How to complete this task:
Restate all of the entries exactly, dropping any pictures they hold.

(The records)

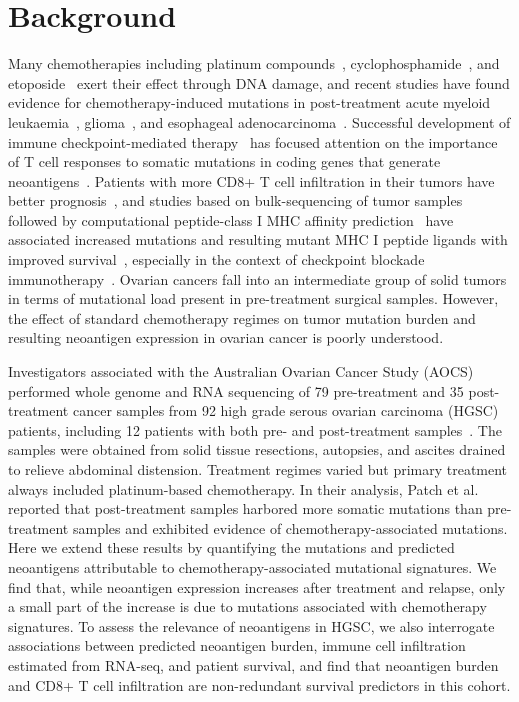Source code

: \documentclass{bmcart}
\begin{document}

\section*{Background}

Many chemotherapies including platinum compounds~\cite{Hannan_1989}, cyclophosphamide~\cite{Anderson_1995}, and etoposide~\cite{NAKANOMYO_1986} exert their effect through DNA damage, and recent studies have found evidence for chemotherapy-induced mutations in post-treatment acute myeloid leukaemia~\cite{Ding_2012}, glioma~\cite{Johnson_2013}, and esophageal adenocarcinoma~\cite{Murugaesu_2015}. Successful development of immune checkpoint-mediated therapy~\cite{Chen_2013} has focused attention on the importance of T cell responses to somatic mutations in coding genes that generate neoantigens~\cite{Schumacher_2015}. Patients with more CD8+ T cell infiltration in their tumors have better prognosis~\cite{Sato2005,Hamanishi2007}, and studies based on bulk-sequencing of tumor samples followed by computational peptide-class I MHC affinity prediction~\cite{Lundegaard_2007} have associated increased mutations and resulting mutant MHC I peptide ligands with improved survival~\cite{Brown_2014}, especially in the context of checkpoint blockade immunotherapy~\cite{Van_Allen_2015,Rizvi_2015}. Ovarian cancers fall into an intermediate group of solid tumors in terms of mutational load present in pre-treatment surgical samples\cite{Lawrence_2013}. However, the effect of standard chemotherapy regimes on tumor mutation burden and resulting neoantigen expression in ovarian cancer is poorly understood.

Investigators associated with the Australian Ovarian Cancer Study (AOCS) performed whole genome and RNA sequencing of 79 pre-treatment and 35 post-treatment cancer samples from 92 high grade serous ovarian carcinoma (HGSC) patients, including 12 patients with both pre- and post-treatment samples~\cite{Patch_2015}. The samples were obtained from solid tissue resections, autopsies, and ascites drained to relieve abdominal distension. Treatment regimes varied but primary treatment always included platinum-based chemotherapy. In their analysis, Patch et al. reported that post-treatment samples harbored more somatic mutations than pre-treatment samples and exhibited evidence of chemotherapy-associated mutations. Here we extend these results by quantifying the mutations and predicted neoantigens attributable to chemotherapy-associated mutational signatures. We find that, while neoantigen expression increases after treatment and relapse, only a small part of the increase is due to mutations associated with chemotherapy signatures. To assess the relevance of neoantigens in HGSC, we also interrogate associations between predicted neoantigen burden, immune cell infiltration estimated from RNA-seq, and patient survival, and find that neoantigen burden and CD8+ T cell infiltration are non-redundant survival predictors in this cohort.
\end{document}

(End The records)

Output:
Source code

: \documentclass{bmcart}
\begin{document}

\section*{Background}

Many chemotherapies including platinum compounds~\cite{Hannan_1989}, cyclophosphamide~\cite{Anderson_1995}, and etoposide~\cite{NAKANOMYO_1986} exert their effect through DNA damage, and recent studies have found evidence for chemotherapy-induced mutations in post-treatment acute myeloid leukaemia~\cite{Ding_2012}, glioma~\cite{Johnson_2013}, and esophageal adenocarcinoma~\cite{Murugaesu_2015}. Successful development of immune checkpoint-mediated therapy~\cite{Chen_2013} has focused attention on the importance of T cell responses to somatic mutations in coding genes that generate neoantigens~\cite{Schumacher_2015}. Patients with more CD8+ T cell infiltration in their tumors have better prognosis~\cite{Sato2005,Hamanishi2007}, and studies based on bulk-sequencing of tumor samples followed by computational peptide-class I MHC affinity prediction~\cite{Lundegaard_2007} have associated increased mutations and resulting mutant MHC I peptide ligands with improved survival~\cite{Brown_2014}, especially in the context of checkpoint blockade immunotherapy~\cite{Van_Allen_2015,Rizvi_2015}. Ovarian cancers fall into an intermediate group of solid tumors in terms of mutational load present in pre-treatment surgical samples\cite{Lawrence_2013}. However, the effect of standard chemotherapy regimes on tumor mutation burden and resulting neoantigen expression in ovarian cancer is poorly understood.

Investigators associated with the Australian Ovarian Cancer Study (AOCS) performed whole genome and RNA sequencing of 79 pre-treatment and 35 post-treatment cancer samples from 92 high grade serous ovarian carcinoma (HGSC) patients, including 12 patients with both pre- and post-treatment samples~\cite{Patch_2015}. The samples were obtained from solid tissue resections, autopsies, and ascites drained to relieve abdominal distension. Treatment regimes varied but primary treatment always included platinum-based chemotherapy. In their analysis, Patch et al. reported that post-treatment samples harbored more somatic mutations than pre-treatment samples and exhibited evidence of chemotherapy-associated mutations. Here we extend these results by quantifying the mutations and predicted neoantigens attributable to chemotherapy-associated mutational signatures. We find that, while neoantigen expression increases after treatment and relapse, only a small part of the increase is due to mutations associated with chemotherapy signatures. To assess the relevance of neoantigens in HGSC, we also interrogate associations between predicted neoantigen burden, immune cell infiltration estimated from RNA-seq, and patient survival, and find that neoantigen burden and CD8+ T cell infiltration are non-redundant survival predictors in this cohort.
\end{document}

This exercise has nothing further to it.